The proviso in the sub-section speaks of “a mortgage or charge of the said land” created in favour of an authorised financial institution “to secure repayments of amounts advanced by that financial institution in connection with the construction of any buildings or works on the said land”. The natural meaning of the proviso is that one looks to the wording of the charge to ascertain its purpose and therefore whether it is entitled to the pari passu ranking. A charge over that land and for that purpose is given pari passu ranking. The sub-section confers the ranking on the charge and not on the sums secured by a more general charge which the authorised financial institution can prove to have been advanced to fund such construction and works. The proviso is addressing the terms of the charge and not what the authorised financial institution has done once it has obtained the charge.

25.

Both context and statutory purpose support the ordinary and natural meaning of the language of the proviso. The purpose of the proviso is to allow a security an exclusive pari passu ranking with the REB’s charge because that security will in the ordinary course of things have enabled the developer to enhance the value of the land which is security for the repayment of the prepayments. It excludes from that ranking all securities which do not have the required attributes. An obvious means of identifying whether a security is entitled to that ranking is to look to its terms. That avoids disputes as to whether a more general security in fact covered lending which the vendor used on such construction works.
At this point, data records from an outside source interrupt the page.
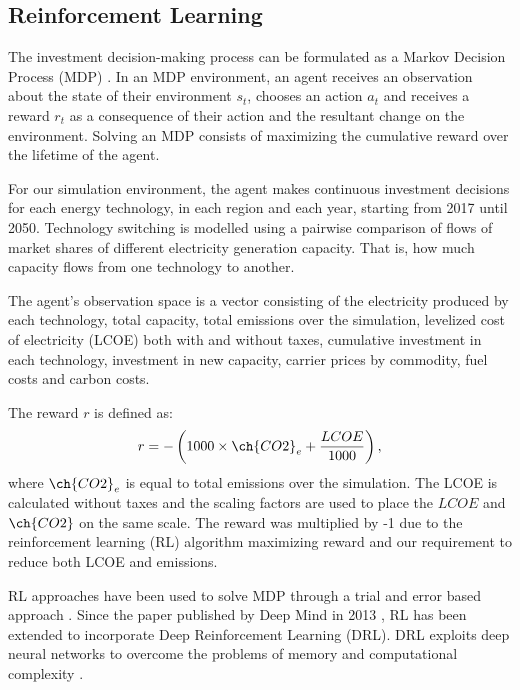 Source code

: \documentclass{article}
\begin{document}
\subsection*{Reinforcement Learning}

The investment decision-making process can be formulated as a Markov Decision Process (MDP) \cite{puterman2014markov}. In an MDP environment, an agent receives an observation about the state of their environment $s_t$, chooses an action $a_t$ and receives a reward $r_t$ as a consequence of their action and the resultant change on the environment. Solving an MDP consists of maximizing the cumulative reward over the lifetime of the agent. 


For our simulation environment, the agent makes continuous investment decisions for each energy technology, in each region and each year, starting from 2017 until 2050. Technology switching is modelled using a pairwise comparison of flows of market shares of different electricity generation capacity. That is, how much capacity flows from one technology to another. 

The agent's observation space is a vector consisting of the electricity produced by each technology, total capacity, total  emissions over the simulation, levelized cost of electricity (LCOE) both with and without taxes, cumulative investment in each technology, investment in new capacity, carrier prices by commodity, fuel costs and carbon costs.

The reward $r$ is defined as:
\begin{equation}
\label{eq:reward_function}
	r = -\left(1000\times\ch{CO2}_e + \frac{LCOE}{1000}\right),
\end{equation}
where $\ch{CO2}_e$ is equal to total  emissions over the simulation. The LCOE is calculated without taxes and the scaling factors are used to place the $LCOE$ and $\ch{CO2}$ on the same scale. The reward was multiplied by -1 due to the reinforcement learning (RL) algorithm maximizing reward and our requirement to reduce both LCOE and  emissions.


RL approaches have been used to solve MDP through a trial and error based approach \cite{Sutton2015}. Since the paper published by Deep Mind in 2013 \cite{Arulkumaran2017}, RL has been extended to incorporate Deep Reinforcement Learning (DRL). DRL exploits deep neural networks to overcome the problems of memory and computational complexity \cite{Arulkumaran2017}. 
\end{document}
Section 31(6) provides further support for this view as it looks to the terms of the mortgage or charge to obtain prima facie evidence that the loan or advance has been made in connection with construction on land within the development.

26.

On this interpretation of section 31(5) an authorised financial institution which wishes to benefit from the pari passu ranking has to obtain from the developer a charge which specifies its purpose as the funding of construction within the development, either expressly or by reference to a loan document which provides funding exclusively for this purpose. The institution cannot rely on a general charge which covers lending for other purposes.

27.

As the decision in Jamaican Redevelopment Foundation Inc v The Real Estate Board (above) shows, the scheme of the Act allows a different ranking where a vendor fails to pay off a mortgage which pre-dates the prepayment contracts and the purchasers do not elect to withdraw from their contracts. But where, as here, the financial institution wishes to support the development of land by lending to a registered developer after it has entered into prepayment contracts, its security must comply with the terms of the proviso in section 31(5) to obtain the exclusive pari passu ranking which it confers.

28.

It is not necessary in this appeal for the Board to decide a point which Mr Knox QC raised on behalf of the REB, namely whether REDDA requires the charge in favour of the authorised financial institution to be plot-specific or whether the vendor can create a security over the aggregate of the land within the development scheme without identifying in the security the sums to be spent on each plot within the scheme. The language of REDDA can support more than one interpretation. Section 31(3)(b) and (4) can be read as envisaging a plot-specific charge in favour of the REB. The proviso in section 31(5) can be read as requiring a similar charge in favour of the authorised financial institution as it refers to “the said land”. But section 33 appears to envisage an aggregate security as it provides for the rateable distribution of the proceeds of sale of the security and any residue in a trust account between the would-be purchasers following a default by the vendor. The Board leaves that question to a case in which the answer matters.

Conclusion

29.

For these reasons the Board will humbly advise Her Majesty that the appeal ought to be dismissed. The Board invites the parties to agree a form of order to include the issue of costs. In the absence of agreement the parties should make written submissions on the form of order and costs within 21 days of the judgment being delivered.